Re-infarction after primary percutaneous coronary intervention.

Abstract

Thrombus formation, usually on a ruptured atherosclerotic plaque, is pivotal in the pathogenesis of ST segment elevation myocardial infarction (STEMI). This thrombus formation provides the milieu for re-occlusion of the infarct-related artery, the main location of re-infarction post-STEMI. Although rates of re-infarction are lower after reperfusion by primary percutaneous coronary intervention (PCI) than after fibrinolytic therapy, re-infarction remains a major cause of morbidity and mortality. The predominant cause of re-infarction after primary PCI is stent thrombosis. Two recent trials [A Prospective, Randomized Trial of Ambulance Initiation of Bivalirudin vs. Heparin ± Glycoprotein IIb/IIIa Inhibitors in Patients with STEMI Undergoing Primary PCI (EUROMAX) and Unfractionated heparin versus bivalirudin in primary percutaneous coronary intervention (HEAT-PPCI)] have each reported higher rates of stent thrombosis in the first 24 h after primary PCI in patients assigned to receive bivalirudin, which affects the balance of risks and benefit of bivalirudin post-STEMI. Also, in a subanalysis of the Platelet Inhibition And Patient Outcomes trial, ticagrelor reduces re-infarction compared with clopidogrel in patients with STEMI after primary PCI. Other nonpharmacological or mechanical interventions during primary PCI, with the exception of newer-generation drug-eluting stents in the Swedish Coronary Angiography and Angioplasty Registry, have not affected rates of re-infarction.
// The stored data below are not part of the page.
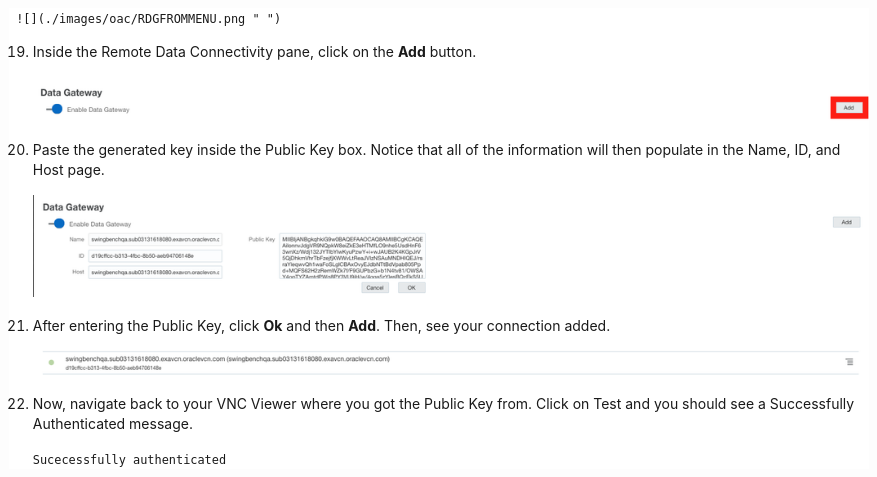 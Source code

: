      ![](./images/oac/RDGFROMMENU.png " ")

19. Inside the Remote Data Connectivity pane, click on the **Add** button.

     ![](./images/oac/CLICKADDRDG.png " ")

20. Paste the generated key inside the Public Key box. Notice that all of the information will then populate in the  Name, ID, and Host page.

     ![](./images/oac/PASTEPUBKEY.png " ")

21. After entering the Public Key, click **Ok** and then **Add**. Then, see your connection added.

     ![](./images/oac/SEECONNECTION.png " ")

16. Now, navigate back to your VNC Viewer where you got the Public Key from. Click on Test and you should see a Successfully Authenticated message.

    ```
    Sucecessfully authenticated
    ```
     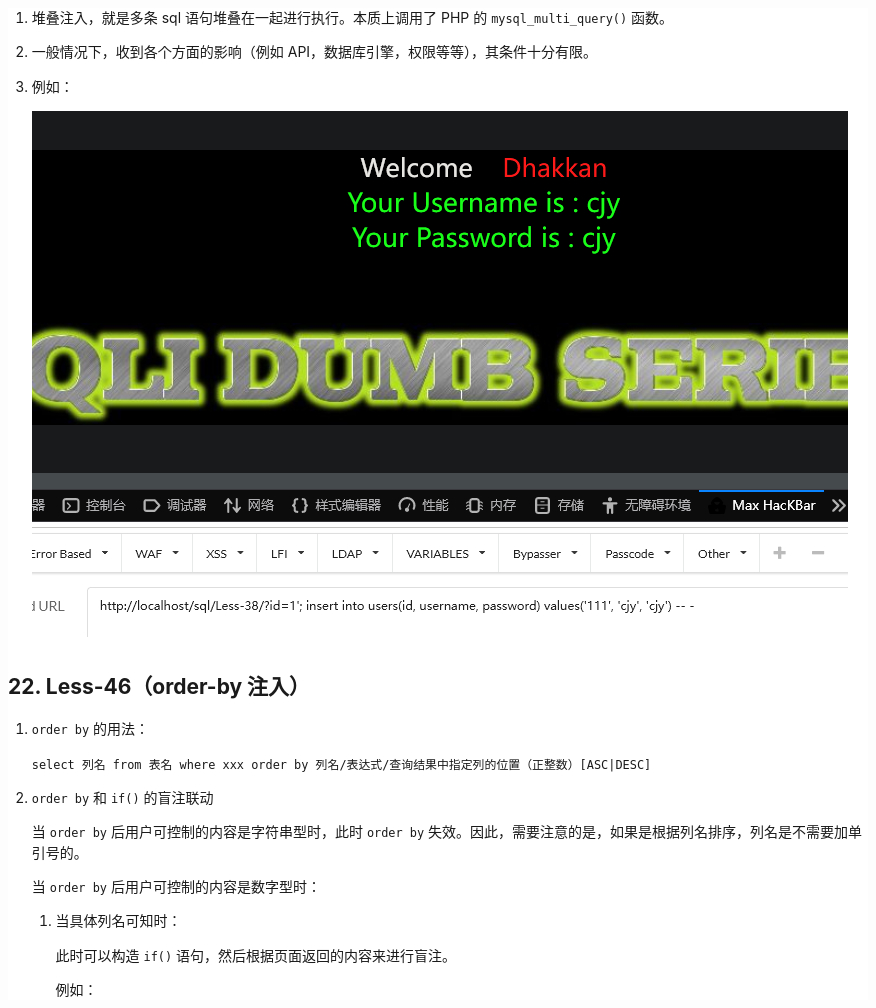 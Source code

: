 1. 堆叠注入，就是多条 sql 语句堆叠在一起进行执行。本质上调用了 PHP 的 `mysql_multi_query()` 函数。

2. 一般情况下，收到各个方面的影响（例如 API，数据库引擎，权限等等），其条件十分有限。

3. 例如：

    ![image-20220508231300805](SQL注入.assets/image-20220508231300805.png)

## 22. Less-46（order-by 注入）

1. `order by` 的用法：

    `select 列名 from 表名 where xxx order by 列名/表达式/查询结果中指定列的位置（正整数）[ASC|DESC]`

2. `order by` 和 `if()` 的盲注联动

    当 `order by` 后用户可控制的内容是字符串型时，此时 `order by` 失效。因此，需要注意的是，如果是根据列名排序，列名是不需要加单引号的。

    当 `order by` 后用户可控制的内容是数字型时：

    1. 当具体列名可知时：

        此时可以构造 `if()` 语句，然后根据页面返回的内容来进行盲注。

        例如：
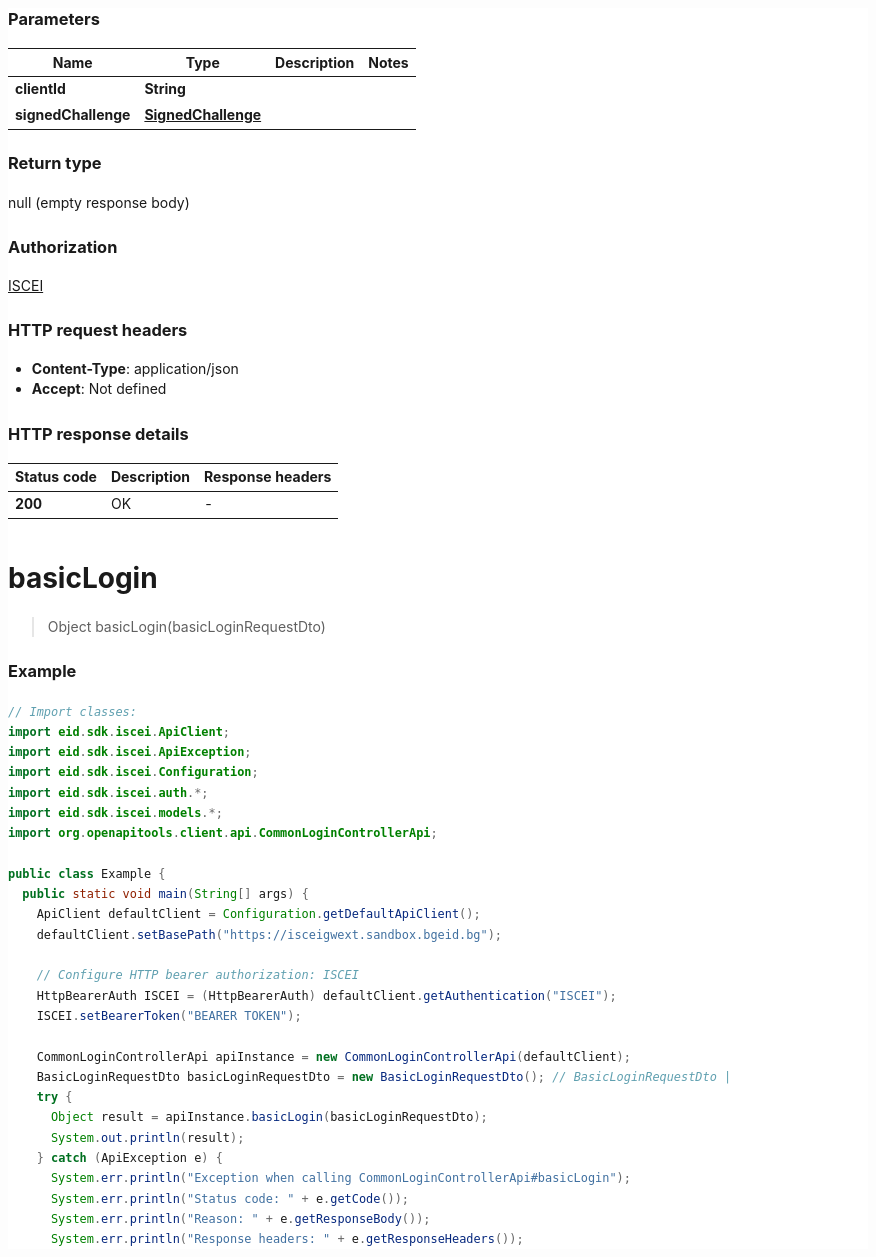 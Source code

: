 ### Parameters

| Name | Type | Description  | Notes |
|------------- | ------------- | ------------- | -------------|
| **clientId** | **String**|  | |
| **signedChallenge** | [**SignedChallenge**](SignedChallenge.md)|  | |

### Return type

null (empty response body)

### Authorization

[ISCEI](../README.md#ISCEI)

### HTTP request headers

 - **Content-Type**: application/json
 - **Accept**: Not defined

### HTTP response details
| Status code | Description | Response headers |
|-------------|-------------|------------------|
| **200** | OK |  -  |

<a id="basicLogin"></a>
# **basicLogin**
> Object basicLogin(basicLoginRequestDto)



### Example
```java
// Import classes:
import eid.sdk.iscei.ApiClient;
import eid.sdk.iscei.ApiException;
import eid.sdk.iscei.Configuration;
import eid.sdk.iscei.auth.*;
import eid.sdk.iscei.models.*;
import org.openapitools.client.api.CommonLoginControllerApi;

public class Example {
  public static void main(String[] args) {
    ApiClient defaultClient = Configuration.getDefaultApiClient();
    defaultClient.setBasePath("https://isceigwext.sandbox.bgeid.bg");
    
    // Configure HTTP bearer authorization: ISCEI
    HttpBearerAuth ISCEI = (HttpBearerAuth) defaultClient.getAuthentication("ISCEI");
    ISCEI.setBearerToken("BEARER TOKEN");

    CommonLoginControllerApi apiInstance = new CommonLoginControllerApi(defaultClient);
    BasicLoginRequestDto basicLoginRequestDto = new BasicLoginRequestDto(); // BasicLoginRequestDto | 
    try {
      Object result = apiInstance.basicLogin(basicLoginRequestDto);
      System.out.println(result);
    } catch (ApiException e) {
      System.err.println("Exception when calling CommonLoginControllerApi#basicLogin");
      System.err.println("Status code: " + e.getCode());
      System.err.println("Reason: " + e.getResponseBody());
      System.err.println("Response headers: " + e.getResponseHeaders());
```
Re-infarction remains a major cause of morbidity and mortality. Re-infarction rates are altered by pharmacological strategy and stent selection in primary PCI. The design of future trials to detect possible treatment differences in relatively low event rates will provide challenges, and may require more novel strategies such as administrative data collection for patient characteristics and key outcomes.